Problem description:
Whenever the string "crowd" appears in a line below, please copy the line out.

==== Dataset

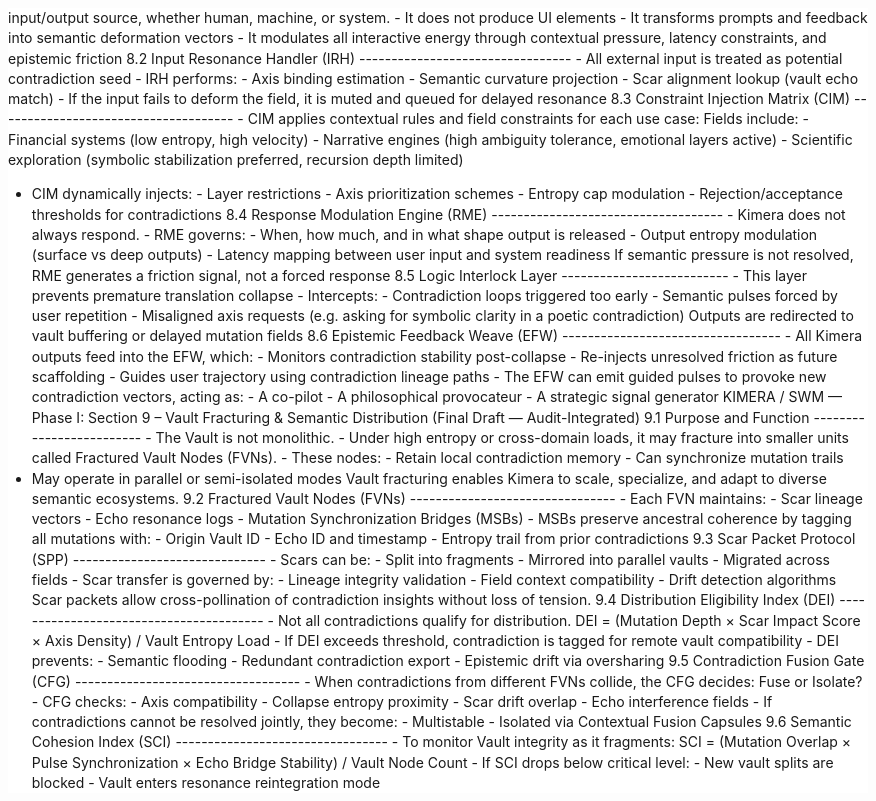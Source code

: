 input/output source, whether human, machine, or system. - It does not produce UI elements - It transforms prompts and feedback into semantic deformation vectors - It modulates all interactive energy through contextual pressure, latency constraints, and 
epistemic friction 
8.2 Input Resonance Handler (IRH) --------------------------------- - All external input is treated as potential contradiction seed - IRH performs: - Axis binding estimation - Semantic curvature projection - Scar alignment lookup (vault echo match) - If the input fails to deform the field, it is muted and queued for delayed resonance 
8.3 Constraint Injection Matrix (CIM) ------------------------------------- - CIM applies contextual rules and field constraints for each use case: 
Fields include: - Financial systems (low entropy, high velocity) - Narrative engines (high ambiguity tolerance, emotional layers active) - Scientific exploration (symbolic stabilization preferred, recursion depth limited) 
- CIM dynamically injects: - Layer restrictions - Axis prioritization schemes - Entropy cap modulation - Rejection/acceptance thresholds for contradictions 
8.4 Response Modulation Engine (RME) ------------------------------------ - Kimera does not always respond. - RME governs: - When, how much, and in what shape output is released - Output entropy modulation (surface vs deep outputs) - Latency mapping between user input and system readiness 
If semantic pressure is not resolved, RME generates a friction signal, not a forced response 
8.5 Logic Interlock Layer -------------------------- - This layer prevents premature translation collapse - Intercepts: - Contradiction loops triggered too early - Semantic pulses forced by user repetition - Misaligned axis requests (e.g. asking for symbolic clarity in a poetic contradiction) 
Outputs are redirected to vault buffering or delayed mutation fields 
8.6 Epistemic Feedback Weave (EFW) ---------------------------------- - All Kimera outputs feed into the EFW, which: - Monitors contradiction stability post-collapse - Re-injects unresolved friction as future scaffolding - Guides user trajectory using contradiction lineage paths - The EFW can emit guided pulses to provoke new contradiction vectors, acting as: - A co-pilot - A philosophical provocateur - A strategic signal generator 
KIMERA / SWM — Phase I: Section 9 – Vault Fracturing & Semantic Distribution 
(Final Draft — Audit-Integrated) 
9.1 Purpose and Function ------------------------- - The Vault is not monolithic. - Under high entropy or cross-domain loads, it may fracture into smaller units called 
Fractured Vault Nodes (FVNs). - These nodes: - Retain local contradiction memory - Can synchronize mutation trails 
- May operate in parallel or semi-isolated modes 
Vault fracturing enables Kimera to scale, specialize, and adapt to diverse semantic 
ecosystems. 
9.2 Fractured Vault Nodes (FVNs) -------------------------------- - Each FVN maintains: - Scar lineage vectors - Echo resonance logs - Mutation Synchronization Bridges (MSBs) - MSBs preserve ancestral coherence by tagging all mutations with: - Origin Vault ID - Echo ID and timestamp - Entropy trail from prior contradictions 
9.3 Scar Packet Protocol (SPP) ------------------------------ - Scars can be: - Split into fragments - Mirrored into parallel vaults - Migrated across fields - Scar transfer is governed by: - Lineage integrity validation - Field context compatibility - Drift detection algorithms 
Scar packets allow cross-pollination of contradiction insights without loss of tension. 
9.4 Distribution Eligibility Index (DEI) ---------------------------------------- - Not all contradictions qualify for distribution. 
DEI = 
(Mutation Depth × Scar Impact Score × Axis Density) / Vault Entropy Load - If DEI exceeds threshold, contradiction is tagged for remote vault compatibility - DEI prevents: - Semantic flooding - Redundant contradiction export - Epistemic drift via oversharing 
9.5 Contradiction Fusion Gate (CFG) ----------------------------------- - When contradictions from different FVNs collide, the CFG decides: 
Fuse or Isolate? - CFG checks: - Axis compatibility - Collapse entropy proximity - Scar drift overlap - Echo interference fields - If contradictions cannot be resolved jointly, they become: - Multistable - Isolated via Contextual Fusion Capsules 
9.6 Semantic Cohesion Index (SCI) --------------------------------- - To monitor Vault integrity as it fragments: 
SCI = 
(Mutation Overlap × Pulse Synchronization × Echo Bridge Stability) / Vault Node Count - If SCI drops below critical level: - New vault splits are blocked - Vault enters resonance reintegration mode 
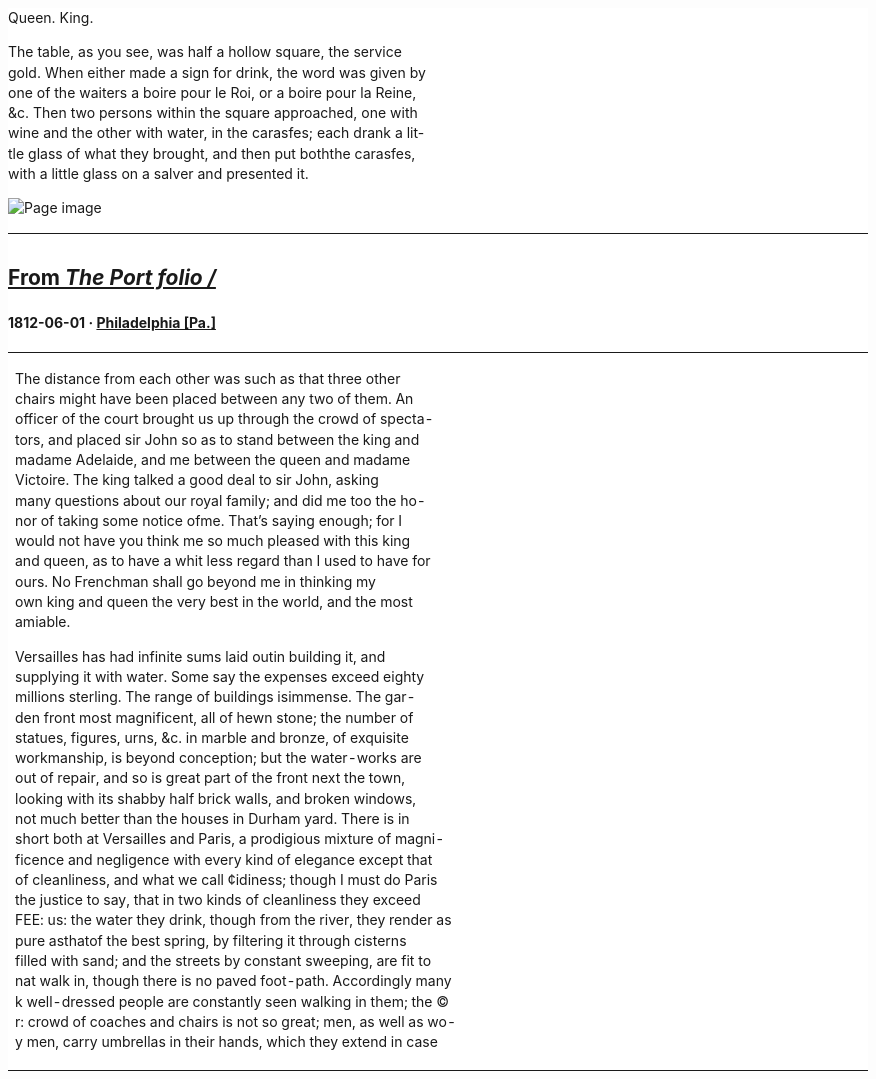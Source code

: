   
  
  
  
  
  
  
  
  
  
Queen. King.  
  
The table, as you see, was half a hollow square, the service  
gold. When either made a sign for drink, the word was given by  
one of the waiters a boire pour le Roi, or a boire pour la Reine,  
&amp;c. Then two persons within the square approached, one with  
wine and the other with water, in the carasfes; each drank a lit-  
tle glass of what they brought, and then put boththe carasfes,  
with a little glass on a salver and presented it.
</td><td style="width: 50%; max-height: 75%; margin: auto; display: block;">
<img alt="Page image" src="https://iiif.archive.org/iiif/sim_port-folio_1812-06_7_6&#0036;26/pct:13.203079,16.643184,69.123742,70.693906/,600/0/default.jpg"/>
</td>
</tr></table>

---

## [From _The Port folio /_](https://archive.org/details/sim_port-folio_1812-06_7_6/page/n27/mode/1up?view=theater)

#### 1812-06-01 &middot; [Philadelphia [Pa.]](http://dbpedia.org/resource/Philadelphia)

<table style="width: 100%;"><tr><td style="width: 50%">

  
  
The distance from each other was such as that three other  
chairs might have been placed between any two of them. An  
officer of the court brought us up through the crowd of specta-  
tors, and placed sir John so as to stand between the king and  
madame Adelaide, and me between the queen and madame  
Victoire. The king talked a good deal to sir John, asking  
many questions about our royal family; and did me too the ho-  
nor of taking some notice ofme. That’s saying enough; for I  
would not have you think me so much pleased with this king  
and queen, as to have a whit less regard than I used to have for  
ours. No Frenchman shall go beyond me in thinking my  
own king and queen the very best in the world, and the most  
amiable.  
  
Versailles has had infinite sums laid outin building it, and  
supplying it with water. Some say the expenses exceed eighty  
millions sterling. The range of buildings isimmense. The gar-  
den front most magnificent, all of hewn stone; the number of  
statues, figures, urns, &amp;c. in marble and bronze, of exquisite  
workmanship, is beyond conception; but the water-works are  
out of repair, and so is great part of the front next the town,  
looking with its shabby half brick walls, and broken windows,  
not much better than the houses in Durham yard. There is in  
short both at Versailles and Paris, a prodigious mixture of magni-  
ficence and negligence with every kind of elegance except that  
of cleanliness, and what we call ¢idiness; though I must do Paris  
the justice to say, that in two kinds of cleanliness they exceed  
FEE: us: the water they drink, though from the river, they render as  
pure asthatof the best spring, by filtering it through cisterns  
filled with sand; and the streets by constant sweeping, are fit to  
nat walk in, though there is no paved foot-path. Accordingly many  
k well-dressed people are constantly seen walking in them; the ©  
r: crowd of coaches and chairs is not so great; men, as well as wo-  
y men, carry umbrellas in their hands, which they extend in case  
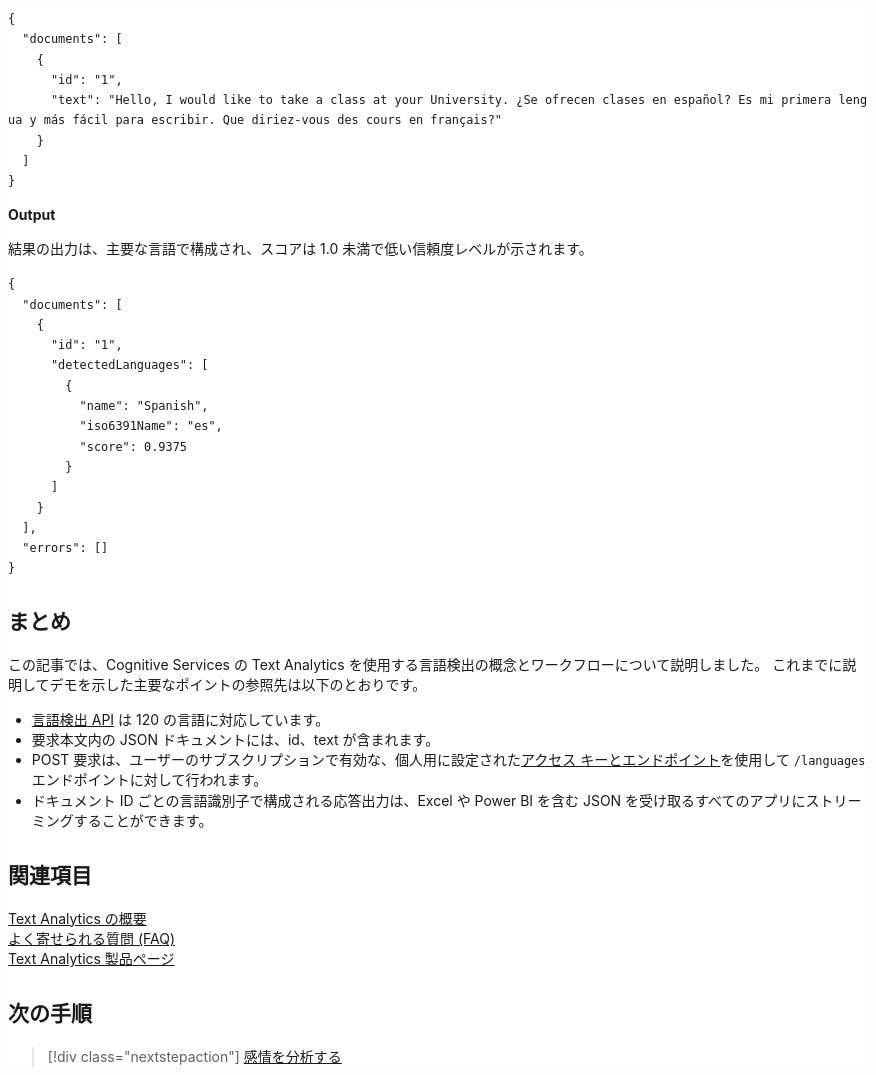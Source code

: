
 ```
{
  "documents": [
    {
      "id": "1",
      "text": "Hello, I would like to take a class at your University. ¿Se ofrecen clases en español? Es mi primera lengua y más fácil para escribir. Que diriez-vous des cours en français?"
    }
  ]
}
```

**Output**

結果の出力は、主要な言語で構成され、スコアは 1.0 未満で低い信頼度レベルが示されます。

```
{
  "documents": [
    {
      "id": "1",
      "detectedLanguages": [
        {
          "name": "Spanish",
          "iso6391Name": "es",
          "score": 0.9375
        }
      ]
    }
  ],
  "errors": []
}
```

## <a name="summary"></a>まとめ

この記事では、Cognitive Services の Text Analytics を使用する言語検出の概念とワークフローについて説明しました。 これまでに説明してデモを示した主要なポイントの参照先は以下のとおりです。

+ [言語検出 API](https://westus.dev.cognitive.microsoft.com/docs/services/TextAnalytics.V2.0/operations/56f30ceeeda5650db055a3c7) は 120 の言語に対応しています。
+ 要求本文内の JSON ドキュメントには、id、text が含まれます。
+ POST 要求は、ユーザーのサブスクリプションで有効な、個人用に設定された[アクセス キーとエンドポイント](text-analytics-how-to-access-key.md)を使用して `/languages` エンドポイントに対して行われます。
+ ドキュメント ID ごとの言語識別子で構成される応答出力は、Excel や Power BI を含む JSON を受け取るすべてのアプリにストリーミングすることができます。

## <a name="see-also"></a>関連項目 

 [Text Analytics の概要](../overview.md)  
 [よく寄せられる質問 (FAQ)](../text-analytics-resource-faq.md)</br>
 [Text Analytics 製品ページ](//go.microsoft.com/fwlink/?LinkID=759712) 

## <a name="next-steps"></a>次の手順

> [!div class="nextstepaction"]
> [感情を分析する](text-analytics-how-to-sentiment-analysis.md)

========

Solution to this problem:
officer of the court brought us up through the crowd of specta-  
r: crowd of coaches and chairs is not so great; men, as well as wo-  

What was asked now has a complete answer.